(RECORDS PROVIDED begins)
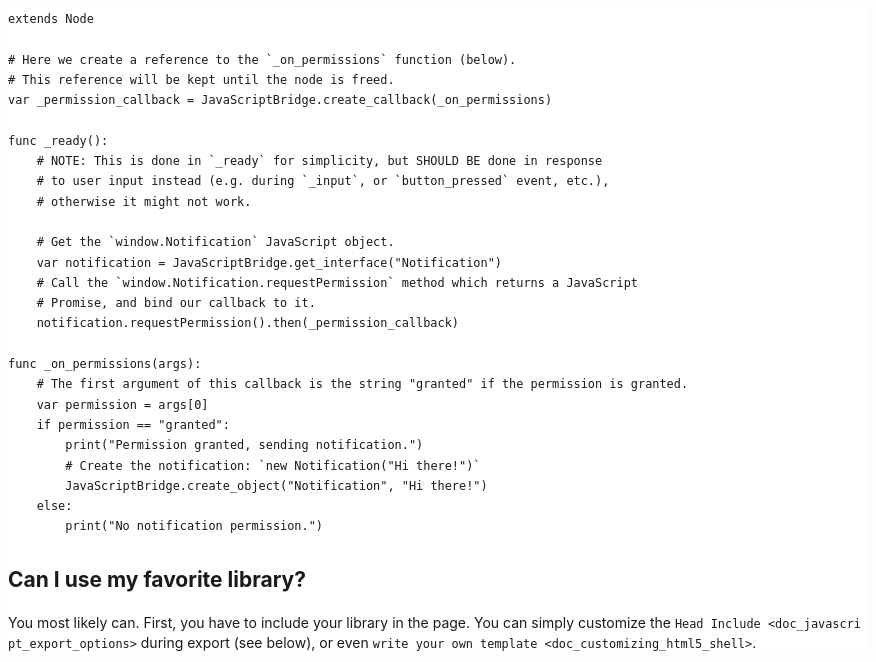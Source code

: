     extends Node

    # Here we create a reference to the `_on_permissions` function (below).
    # This reference will be kept until the node is freed.
    var _permission_callback = JavaScriptBridge.create_callback(_on_permissions)

    func _ready():
        # NOTE: This is done in `_ready` for simplicity, but SHOULD BE done in response
        # to user input instead (e.g. during `_input`, or `button_pressed` event, etc.),
        # otherwise it might not work.

        # Get the `window.Notification` JavaScript object.
        var notification = JavaScriptBridge.get_interface("Notification")
        # Call the `window.Notification.requestPermission` method which returns a JavaScript
        # Promise, and bind our callback to it.
        notification.requestPermission().then(_permission_callback)

    func _on_permissions(args):
        # The first argument of this callback is the string "granted" if the permission is granted.
        var permission = args[0]
        if permission == "granted":
            print("Permission granted, sending notification.")
            # Create the notification: `new Notification("Hi there!")`
            JavaScriptBridge.create_object("Notification", "Hi there!")
        else:
            print("No notification permission.")

## Can I use my favorite library?

You most likely can. First, you have to include your library in the
page. You can simply customize the
`Head Include <doc_javascript_export_options>` during export (see
below), or even `write your own template <doc_customizing_html5_shell>`.

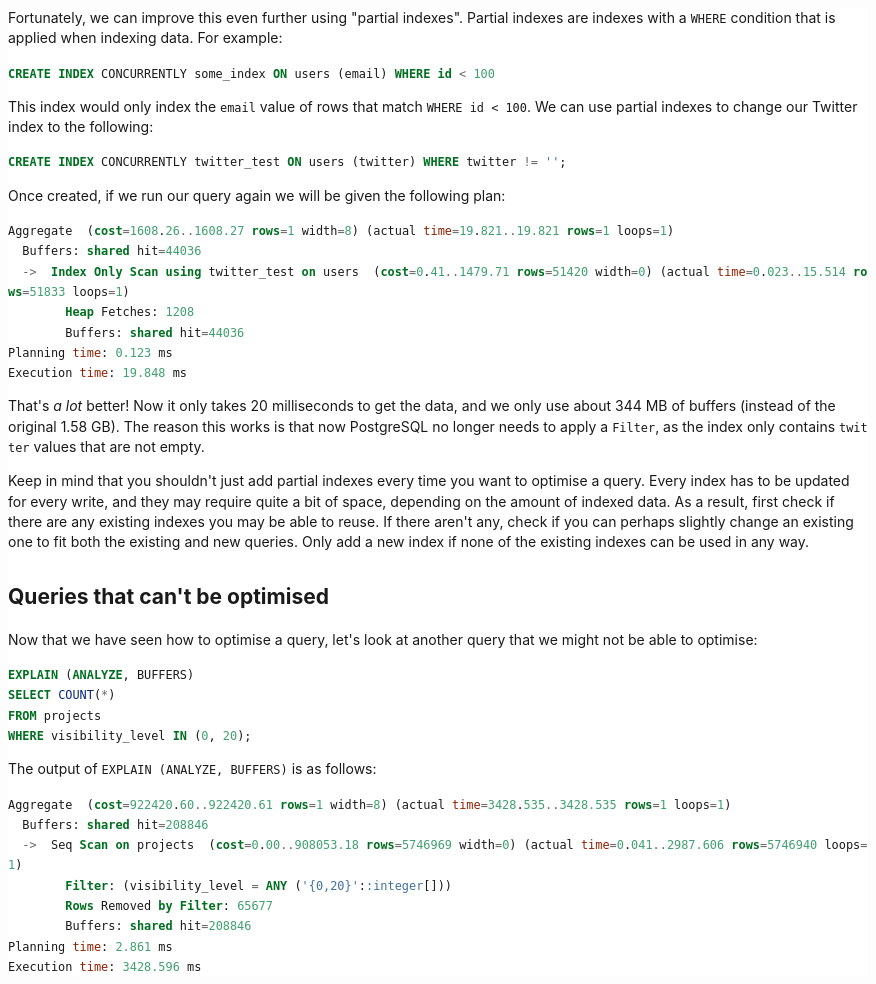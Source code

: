 Fortunately, we can improve this even further using "partial indexes". Partial
indexes are indexes with a `WHERE` condition that is applied when indexing data.
For example:

```sql
CREATE INDEX CONCURRENTLY some_index ON users (email) WHERE id < 100
```

This index would only index the `email` value of rows that match `WHERE id <
100`. We can use partial indexes to change our Twitter index to the following:

```sql
CREATE INDEX CONCURRENTLY twitter_test ON users (twitter) WHERE twitter != '';
```

Once created, if we run our query again we will be given the following plan:

```sql
Aggregate  (cost=1608.26..1608.27 rows=1 width=8) (actual time=19.821..19.821 rows=1 loops=1)
  Buffers: shared hit=44036
  ->  Index Only Scan using twitter_test on users  (cost=0.41..1479.71 rows=51420 width=0) (actual time=0.023..15.514 rows=51833 loops=1)
        Heap Fetches: 1208
        Buffers: shared hit=44036
Planning time: 0.123 ms
Execution time: 19.848 ms
```

That's _a lot_ better! Now it only takes 20 milliseconds to get the data, and we
only use about 344 MB of buffers (instead of the original 1.58 GB). The reason
this works is that now PostgreSQL no longer needs to apply a `Filter`, as the
index only contains `twitter` values that are not empty.

Keep in mind that you shouldn't just add partial indexes every time you want to
optimise a query. Every index has to be updated for every write, and they may
require quite a bit of space, depending on the amount of indexed data. As a
result, first check if there are any existing indexes you may be able to reuse.
If there aren't any, check if you can perhaps slightly change an existing one to
fit both the existing and new queries. Only add a new index if none of the
existing indexes can be used in any way.

## Queries that can't be optimised

Now that we have seen how to optimise a query, let's look at another query that
we might not be able to optimise:

```sql
EXPLAIN (ANALYZE, BUFFERS)
SELECT COUNT(*)
FROM projects
WHERE visibility_level IN (0, 20);
```

The output of `EXPLAIN (ANALYZE, BUFFERS)` is as follows:

```sql
Aggregate  (cost=922420.60..922420.61 rows=1 width=8) (actual time=3428.535..3428.535 rows=1 loops=1)
  Buffers: shared hit=208846
  ->  Seq Scan on projects  (cost=0.00..908053.18 rows=5746969 width=0) (actual time=0.041..2987.606 rows=5746940 loops=1)
        Filter: (visibility_level = ANY ('{0,20}'::integer[]))
        Rows Removed by Filter: 65677
        Buffers: shared hit=208846
Planning time: 2.861 ms
Execution time: 3428.596 ms
```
(RECORDS PROVIDED ends)
◆ ACTIVITY
Print exactly the lines from the first line of the records above through the line containing "# otherwise it might not work.", both included, and leave the pictures out.

◆ TASK ANSWER
Source code

:     extends Node

    # Here we create a reference to the `_on_permissions` function (below).
    # This reference will be kept until the node is freed.
    var _permission_callback = JavaScriptBridge.create_callback(_on_permissions)

    func _ready():
        # NOTE: This is done in `_ready` for simplicity, but SHOULD BE done in response
        # to user input instead (e.g. during `_input`, or `button_pressed` event, etc.),
        # otherwise it might not work.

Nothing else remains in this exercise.